Annoyance and stupidity (rant alert)

I am, maybe without proper justification, annoyed at @neilhimself, Neil Gaiman compromising a certain amount of integrity to try and help sad Blackberry avoid going through corporate hospice care.  Perhaps it is out of pity or a fascination with death (this time, the death of corporate profits) that has caused an honorable and independent artist, responsible for groundbreaking works of genius to (a) appear in a Super Bowl ad and (b) use his creativity and genius to promote a mere piece of commerce.  To the best of my knowledge, Blackberry shares none of Mr. Gaiman’s values regarding creativity, aesthetic exhilaration and the healing power of pure beauty.  On the contrary, this is a company (formerly known as Research in Motion) that rose to the highest success making a purely functional device that the most conservative and least artistic members of our society could use as they would go to war against others in the unending fight to defeat competition and satisfy shareholders.  Blackberry was dependable, basic, useful.  You could trust that device.  It wouldn’t let you down.  A solid weapon for battle.

So, really, I should not begrudge Mr.

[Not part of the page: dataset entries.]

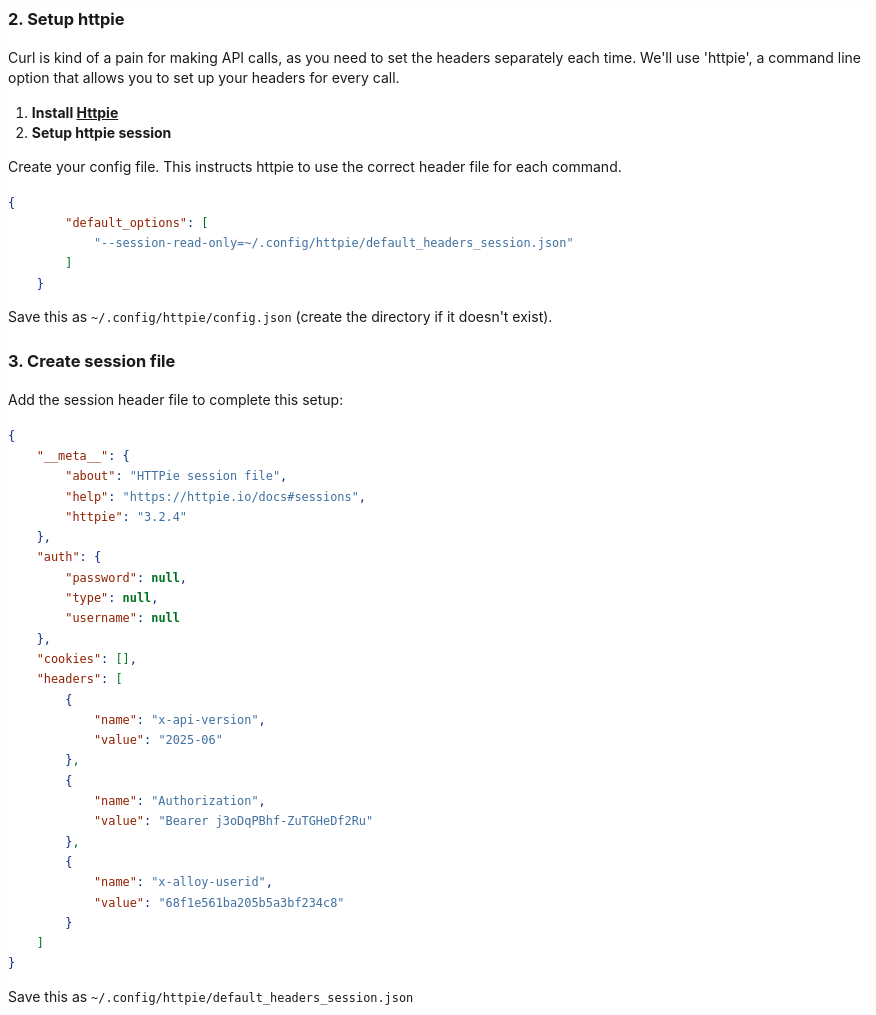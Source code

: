 ### 2. Setup httpie

Curl is kind of a pain for making API calls, as you need to set the headers separately each time.  We'll use 'httpie', a command line option that allows you to set up your headers for every call.

1. **Install [Httpie](https://httpie.io/cli)**
2. **Setup httpie session**

Create your config file.  This instructs httpie to use the correct header file for each command.

```json
{
        "default_options": [
            "--session-read-only=~/.config/httpie/default_headers_session.json"
        ]
    }
```

Save this as `~/.config/httpie/config.json` (create the directory if it doesn't exist).

### 3. **Create session file**
Add the session header file to complete this setup:

```json
{
    "__meta__": {
        "about": "HTTPie session file",
        "help": "https://httpie.io/docs#sessions",
        "httpie": "3.2.4"
    },
    "auth": {
        "password": null,
        "type": null,
        "username": null
    },
    "cookies": [],
    "headers": [
        {
            "name": "x-api-version",
            "value": "2025-06"
        },
        {
            "name": "Authorization",
            "value": "Bearer j3oDqPBhf-ZuTGHeDf2Ru"
        },
        {
            "name": "x-alloy-userid",
            "value": "68f1e561ba205b5a3bf234c8"
        }
    ]
}
```

Save this as `~/.config/httpie/default_headers_session.json` 
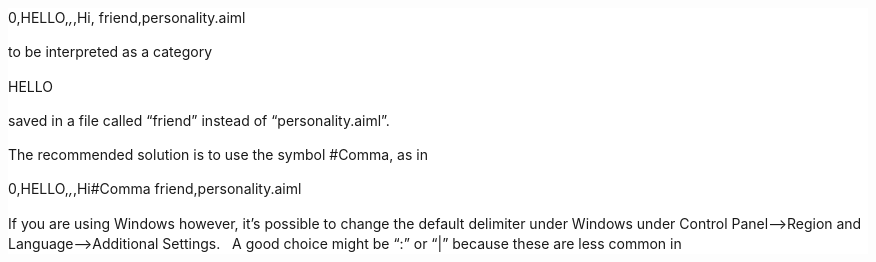 0,HELLO,*,*,Hi, friend,personality.aiml

to be interpreted as a category

<category>
<pattern>HELLO</pattern>
<template>Hi</template>
</category>

saved in a file called “friend” instead of “personality.aiml”.

The recommended solution is to use the symbol #Comma, as in

0,HELLO,*,*,Hi#Comma friend,personality.aiml

If you are using Windows however, it’s possible to change the default delimiter
under Windows under Control Panel-->Region and Language-->Additional Settings.
  A good choice might be “:” or “|” because these are less common in <template>
expressions.   If you are using Program AB to convert between CSV and AIML
files, you need to set the Magic String aimlif_split_char to your new
delimiter.  

For a discussion about changing the default list separator in Windows, see 
http://www.techmickey.org/
how-to-change-delimiters-in-excel-to-open-csv-file-using-semi-colon-and-comma-as-delimiters-in-csv-files
/

 

Note: we need add a configuration option in Program AB to make it possible to
specify a different list separator.

Appendix I. OOB Tags

AIML 2.0 includes a new set of tags to control device actions called OOB tags.
"OOB" means "Out of Band", an engineering term for a conversation on a
separate, hidden channel. For example if you are having a phone call with
someone, and during the call send them a text message, the text message is "out
of band" from the voice call. In our case this refers to commands that the bot
sends to the phone as part of a reply, but these commands are hidden from the
end-user.

AIML 2.0 includes the OOB tag specification but it important to note that OOB
tag processing adds a second pass of XML processing to an AIML 2.0 interpreter.
  In the first pass, the interpreter processes an input, evaluates any template
tags, and produces a result.  This result may contain unevaluated OOB tags. The
OOB tags are processed in a second phase.

The two-phase model achieves a clean separation between “AI functions” and
“device functions”.  The AIML interpreter can be written as a library, or even
run on a remote server, and a more lightweight app running on a device can
process the OOB commands.  

The two-phase model also allows the AIML to dynamically write the contents of
the OOB tags.  

The complete description of OOB tags may be found in a companion document:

Gaiman a few extra shekels in his pocket to do what he would be doing anyway – creating, writing, interacting with his audience.  I should be more appalled at the stupidity of Blackberry for giving up on its own identity so that it could pretend to “think different.”  Instead of using the Windows model and leveraging what they do best.  Microsoft Windows 8 is the same on your phone as on your desktop.  And it is the same on the tablet.  Everything is unified with Windows 8.  There is one operating system and it works.  On everything.  Considering how many people already use Windows products every day, it’s pretty exciting to consider what comes next.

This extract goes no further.